[INFORMATION PROVIDED]

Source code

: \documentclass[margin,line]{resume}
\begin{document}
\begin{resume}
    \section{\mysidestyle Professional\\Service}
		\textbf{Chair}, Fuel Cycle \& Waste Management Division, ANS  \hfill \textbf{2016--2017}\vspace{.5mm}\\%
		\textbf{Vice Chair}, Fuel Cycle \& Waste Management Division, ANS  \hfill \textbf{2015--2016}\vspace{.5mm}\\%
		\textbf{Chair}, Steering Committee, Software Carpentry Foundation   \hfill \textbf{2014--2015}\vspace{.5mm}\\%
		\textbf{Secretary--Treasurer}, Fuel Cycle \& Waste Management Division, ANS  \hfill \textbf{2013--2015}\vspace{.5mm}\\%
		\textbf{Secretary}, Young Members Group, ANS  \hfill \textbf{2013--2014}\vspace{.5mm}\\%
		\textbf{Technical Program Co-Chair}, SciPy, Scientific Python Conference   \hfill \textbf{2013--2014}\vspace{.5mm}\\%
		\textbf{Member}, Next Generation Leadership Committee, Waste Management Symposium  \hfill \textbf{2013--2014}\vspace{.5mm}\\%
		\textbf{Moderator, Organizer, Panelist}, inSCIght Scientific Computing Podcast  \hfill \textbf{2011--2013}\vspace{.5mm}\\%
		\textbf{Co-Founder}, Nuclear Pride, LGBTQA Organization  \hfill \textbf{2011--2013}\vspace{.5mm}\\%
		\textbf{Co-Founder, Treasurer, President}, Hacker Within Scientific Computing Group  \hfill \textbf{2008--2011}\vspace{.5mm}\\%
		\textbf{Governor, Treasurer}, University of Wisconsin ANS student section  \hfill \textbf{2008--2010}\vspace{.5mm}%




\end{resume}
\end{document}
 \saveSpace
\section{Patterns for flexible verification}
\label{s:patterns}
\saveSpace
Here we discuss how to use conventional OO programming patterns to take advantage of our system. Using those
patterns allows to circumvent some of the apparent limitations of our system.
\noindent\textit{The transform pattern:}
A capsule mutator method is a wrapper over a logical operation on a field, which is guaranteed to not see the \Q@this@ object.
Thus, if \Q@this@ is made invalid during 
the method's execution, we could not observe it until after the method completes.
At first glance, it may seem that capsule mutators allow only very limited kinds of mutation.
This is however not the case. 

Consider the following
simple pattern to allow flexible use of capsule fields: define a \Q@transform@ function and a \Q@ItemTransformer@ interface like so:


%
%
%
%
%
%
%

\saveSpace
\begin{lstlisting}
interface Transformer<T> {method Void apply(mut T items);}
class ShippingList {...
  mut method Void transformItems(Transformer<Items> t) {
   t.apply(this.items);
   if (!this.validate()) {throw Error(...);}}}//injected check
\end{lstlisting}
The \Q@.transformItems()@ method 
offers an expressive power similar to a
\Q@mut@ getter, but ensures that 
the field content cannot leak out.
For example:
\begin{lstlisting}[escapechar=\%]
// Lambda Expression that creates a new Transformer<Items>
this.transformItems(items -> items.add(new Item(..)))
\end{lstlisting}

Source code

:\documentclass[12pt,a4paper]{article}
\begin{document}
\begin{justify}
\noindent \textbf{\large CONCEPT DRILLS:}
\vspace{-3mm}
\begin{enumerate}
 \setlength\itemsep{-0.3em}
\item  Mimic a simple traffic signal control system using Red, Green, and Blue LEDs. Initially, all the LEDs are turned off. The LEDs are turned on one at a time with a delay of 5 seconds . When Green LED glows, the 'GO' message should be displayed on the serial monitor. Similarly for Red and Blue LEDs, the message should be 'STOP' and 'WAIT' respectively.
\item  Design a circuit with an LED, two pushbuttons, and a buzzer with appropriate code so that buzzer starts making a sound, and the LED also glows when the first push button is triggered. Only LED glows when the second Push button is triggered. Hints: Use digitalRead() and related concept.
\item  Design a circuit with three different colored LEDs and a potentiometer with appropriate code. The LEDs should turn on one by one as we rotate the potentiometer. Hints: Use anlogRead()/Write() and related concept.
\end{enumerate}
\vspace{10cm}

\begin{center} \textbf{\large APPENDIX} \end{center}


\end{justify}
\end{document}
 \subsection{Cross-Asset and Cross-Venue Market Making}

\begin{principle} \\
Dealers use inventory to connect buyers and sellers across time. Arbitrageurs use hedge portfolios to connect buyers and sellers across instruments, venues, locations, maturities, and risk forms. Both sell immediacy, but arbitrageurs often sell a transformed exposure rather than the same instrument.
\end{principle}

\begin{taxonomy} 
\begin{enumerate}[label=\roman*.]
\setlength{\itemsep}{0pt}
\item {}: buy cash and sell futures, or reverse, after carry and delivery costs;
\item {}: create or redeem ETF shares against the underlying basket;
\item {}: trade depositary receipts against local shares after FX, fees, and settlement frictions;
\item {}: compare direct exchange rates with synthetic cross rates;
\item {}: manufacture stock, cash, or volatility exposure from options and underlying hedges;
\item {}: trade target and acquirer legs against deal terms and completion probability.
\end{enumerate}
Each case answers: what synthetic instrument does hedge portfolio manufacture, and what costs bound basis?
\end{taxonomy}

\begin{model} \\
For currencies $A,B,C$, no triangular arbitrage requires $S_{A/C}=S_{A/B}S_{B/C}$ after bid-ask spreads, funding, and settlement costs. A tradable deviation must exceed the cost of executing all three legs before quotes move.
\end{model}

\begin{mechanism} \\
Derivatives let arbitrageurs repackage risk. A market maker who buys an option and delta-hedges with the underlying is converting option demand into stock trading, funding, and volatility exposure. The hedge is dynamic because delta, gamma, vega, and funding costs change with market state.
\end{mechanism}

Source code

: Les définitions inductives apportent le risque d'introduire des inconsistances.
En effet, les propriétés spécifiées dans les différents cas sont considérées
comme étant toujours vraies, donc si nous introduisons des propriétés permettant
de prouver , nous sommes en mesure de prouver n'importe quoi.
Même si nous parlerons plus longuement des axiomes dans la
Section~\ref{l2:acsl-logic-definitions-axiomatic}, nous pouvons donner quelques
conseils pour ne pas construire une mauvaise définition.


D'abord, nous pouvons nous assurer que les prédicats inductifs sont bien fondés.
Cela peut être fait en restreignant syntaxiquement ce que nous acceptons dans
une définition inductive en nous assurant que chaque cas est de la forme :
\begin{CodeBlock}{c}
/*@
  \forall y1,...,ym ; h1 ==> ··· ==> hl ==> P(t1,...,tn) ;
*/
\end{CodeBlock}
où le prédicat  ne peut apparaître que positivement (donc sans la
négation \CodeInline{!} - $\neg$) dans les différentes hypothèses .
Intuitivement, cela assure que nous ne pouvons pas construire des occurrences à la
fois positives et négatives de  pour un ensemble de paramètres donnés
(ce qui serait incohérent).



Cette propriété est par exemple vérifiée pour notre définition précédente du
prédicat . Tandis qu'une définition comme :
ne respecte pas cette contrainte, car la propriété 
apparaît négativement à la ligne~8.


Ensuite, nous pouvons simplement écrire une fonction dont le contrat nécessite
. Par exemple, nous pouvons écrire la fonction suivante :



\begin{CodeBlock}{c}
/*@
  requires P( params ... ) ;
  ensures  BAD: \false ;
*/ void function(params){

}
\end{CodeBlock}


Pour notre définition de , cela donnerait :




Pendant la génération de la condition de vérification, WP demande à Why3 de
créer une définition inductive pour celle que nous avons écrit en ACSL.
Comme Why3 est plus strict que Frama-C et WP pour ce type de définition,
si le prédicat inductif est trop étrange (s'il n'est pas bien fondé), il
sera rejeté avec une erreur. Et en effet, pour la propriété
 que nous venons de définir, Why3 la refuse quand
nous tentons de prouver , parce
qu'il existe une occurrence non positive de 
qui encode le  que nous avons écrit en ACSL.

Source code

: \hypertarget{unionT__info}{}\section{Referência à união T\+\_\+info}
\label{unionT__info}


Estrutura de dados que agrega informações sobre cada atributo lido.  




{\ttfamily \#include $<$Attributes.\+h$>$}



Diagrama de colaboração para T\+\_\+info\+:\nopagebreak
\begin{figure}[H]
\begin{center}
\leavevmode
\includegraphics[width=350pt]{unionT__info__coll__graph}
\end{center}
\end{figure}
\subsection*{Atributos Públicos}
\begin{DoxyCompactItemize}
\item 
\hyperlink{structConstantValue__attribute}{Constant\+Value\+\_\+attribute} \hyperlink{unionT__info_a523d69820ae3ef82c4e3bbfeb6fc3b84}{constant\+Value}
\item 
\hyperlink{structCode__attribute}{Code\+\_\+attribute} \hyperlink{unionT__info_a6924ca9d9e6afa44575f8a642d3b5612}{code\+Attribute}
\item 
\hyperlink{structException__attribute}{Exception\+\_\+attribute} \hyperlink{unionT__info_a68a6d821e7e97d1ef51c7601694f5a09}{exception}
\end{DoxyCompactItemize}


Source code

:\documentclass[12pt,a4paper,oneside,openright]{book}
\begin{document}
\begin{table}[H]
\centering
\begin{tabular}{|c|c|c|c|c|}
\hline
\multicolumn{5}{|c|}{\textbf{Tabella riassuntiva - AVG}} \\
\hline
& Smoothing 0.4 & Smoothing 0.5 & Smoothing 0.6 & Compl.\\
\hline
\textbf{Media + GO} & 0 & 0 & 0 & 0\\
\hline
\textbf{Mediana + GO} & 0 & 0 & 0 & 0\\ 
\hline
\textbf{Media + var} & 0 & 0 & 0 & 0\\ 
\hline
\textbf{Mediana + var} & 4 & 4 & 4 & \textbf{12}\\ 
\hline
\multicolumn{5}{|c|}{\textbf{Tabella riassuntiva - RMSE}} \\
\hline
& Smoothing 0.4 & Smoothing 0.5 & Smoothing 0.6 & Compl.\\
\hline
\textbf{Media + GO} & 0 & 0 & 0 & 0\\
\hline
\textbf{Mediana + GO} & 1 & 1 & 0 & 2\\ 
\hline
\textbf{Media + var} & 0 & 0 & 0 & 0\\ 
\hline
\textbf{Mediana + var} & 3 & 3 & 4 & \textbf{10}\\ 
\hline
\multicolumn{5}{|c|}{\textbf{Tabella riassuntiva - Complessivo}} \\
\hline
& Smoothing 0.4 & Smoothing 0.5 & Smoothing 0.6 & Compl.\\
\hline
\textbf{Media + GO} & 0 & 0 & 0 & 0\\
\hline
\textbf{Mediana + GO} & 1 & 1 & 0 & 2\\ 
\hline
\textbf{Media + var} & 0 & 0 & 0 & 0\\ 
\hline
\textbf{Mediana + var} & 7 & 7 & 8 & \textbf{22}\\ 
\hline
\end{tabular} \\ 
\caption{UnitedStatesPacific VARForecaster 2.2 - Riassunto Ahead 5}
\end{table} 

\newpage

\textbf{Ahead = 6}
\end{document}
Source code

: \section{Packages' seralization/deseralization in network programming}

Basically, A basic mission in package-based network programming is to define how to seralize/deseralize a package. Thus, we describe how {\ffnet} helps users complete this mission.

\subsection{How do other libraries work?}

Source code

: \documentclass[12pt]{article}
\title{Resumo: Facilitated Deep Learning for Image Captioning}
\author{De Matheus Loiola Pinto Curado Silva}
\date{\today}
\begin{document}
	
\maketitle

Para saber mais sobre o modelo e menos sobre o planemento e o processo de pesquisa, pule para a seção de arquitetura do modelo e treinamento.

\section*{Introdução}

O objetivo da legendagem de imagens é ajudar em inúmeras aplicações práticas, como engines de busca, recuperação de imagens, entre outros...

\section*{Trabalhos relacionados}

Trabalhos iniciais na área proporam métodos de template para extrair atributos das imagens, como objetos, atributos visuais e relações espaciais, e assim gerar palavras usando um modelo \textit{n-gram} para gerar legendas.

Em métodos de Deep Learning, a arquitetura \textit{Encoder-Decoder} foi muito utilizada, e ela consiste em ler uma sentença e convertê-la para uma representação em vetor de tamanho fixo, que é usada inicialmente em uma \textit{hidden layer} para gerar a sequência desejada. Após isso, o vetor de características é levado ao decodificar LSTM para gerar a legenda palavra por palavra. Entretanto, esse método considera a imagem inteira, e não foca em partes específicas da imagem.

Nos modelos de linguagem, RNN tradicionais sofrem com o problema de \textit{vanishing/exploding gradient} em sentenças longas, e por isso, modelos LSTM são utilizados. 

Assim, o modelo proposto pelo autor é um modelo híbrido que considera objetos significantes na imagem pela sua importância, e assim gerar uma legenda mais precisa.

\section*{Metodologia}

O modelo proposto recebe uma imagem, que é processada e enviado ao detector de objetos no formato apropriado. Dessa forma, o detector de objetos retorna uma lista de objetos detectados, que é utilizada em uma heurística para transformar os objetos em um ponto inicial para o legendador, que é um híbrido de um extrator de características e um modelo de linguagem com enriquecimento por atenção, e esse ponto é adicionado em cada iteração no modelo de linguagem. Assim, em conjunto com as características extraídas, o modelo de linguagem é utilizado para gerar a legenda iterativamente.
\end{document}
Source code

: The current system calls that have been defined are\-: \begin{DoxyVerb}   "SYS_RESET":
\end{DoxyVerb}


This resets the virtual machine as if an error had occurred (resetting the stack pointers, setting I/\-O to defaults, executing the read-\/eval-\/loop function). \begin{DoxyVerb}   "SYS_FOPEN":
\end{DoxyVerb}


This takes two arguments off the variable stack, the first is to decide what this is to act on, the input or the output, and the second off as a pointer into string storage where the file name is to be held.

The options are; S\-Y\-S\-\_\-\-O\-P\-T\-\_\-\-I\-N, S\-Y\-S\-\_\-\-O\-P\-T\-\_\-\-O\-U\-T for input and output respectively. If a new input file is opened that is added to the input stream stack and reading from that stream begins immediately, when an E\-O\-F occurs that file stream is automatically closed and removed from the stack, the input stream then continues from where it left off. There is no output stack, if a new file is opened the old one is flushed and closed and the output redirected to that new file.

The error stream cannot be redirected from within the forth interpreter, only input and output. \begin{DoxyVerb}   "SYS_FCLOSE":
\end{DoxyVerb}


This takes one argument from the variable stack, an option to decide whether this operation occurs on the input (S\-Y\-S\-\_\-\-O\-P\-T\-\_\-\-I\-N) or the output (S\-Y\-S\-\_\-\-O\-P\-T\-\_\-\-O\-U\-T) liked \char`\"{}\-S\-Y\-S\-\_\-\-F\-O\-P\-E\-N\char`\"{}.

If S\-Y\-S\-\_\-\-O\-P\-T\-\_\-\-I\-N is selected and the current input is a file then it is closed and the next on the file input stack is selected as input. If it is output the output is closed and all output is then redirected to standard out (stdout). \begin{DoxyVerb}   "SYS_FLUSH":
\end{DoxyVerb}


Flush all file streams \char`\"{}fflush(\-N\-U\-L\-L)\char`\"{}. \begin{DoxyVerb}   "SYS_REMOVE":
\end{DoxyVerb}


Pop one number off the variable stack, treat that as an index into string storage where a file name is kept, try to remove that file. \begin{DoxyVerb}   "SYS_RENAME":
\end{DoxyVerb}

[/INFORMATION PROVIDED]

_TASK REQUIREMENTS_: Repeat, character for character, the lines of the material above from the line with "Members Group, ANS" through the line with "Next Generation Leadership".

_SOLUTION BELOW_:
		\textbf{Secretary}, Young Members Group, ANS  \hfill \textbf{2013--2014}\vspace{.5mm}\\%
		\textbf{Technical Program Co-Chair}, SciPy, Scientific Python Conference   \hfill \textbf{2013--2014}\vspace{.5mm}\\%
		\textbf{Member}, Next Generation Leadership Committee, Waste Management Symposium  \hfill \textbf{2013--2014}\vspace{.5mm}\\%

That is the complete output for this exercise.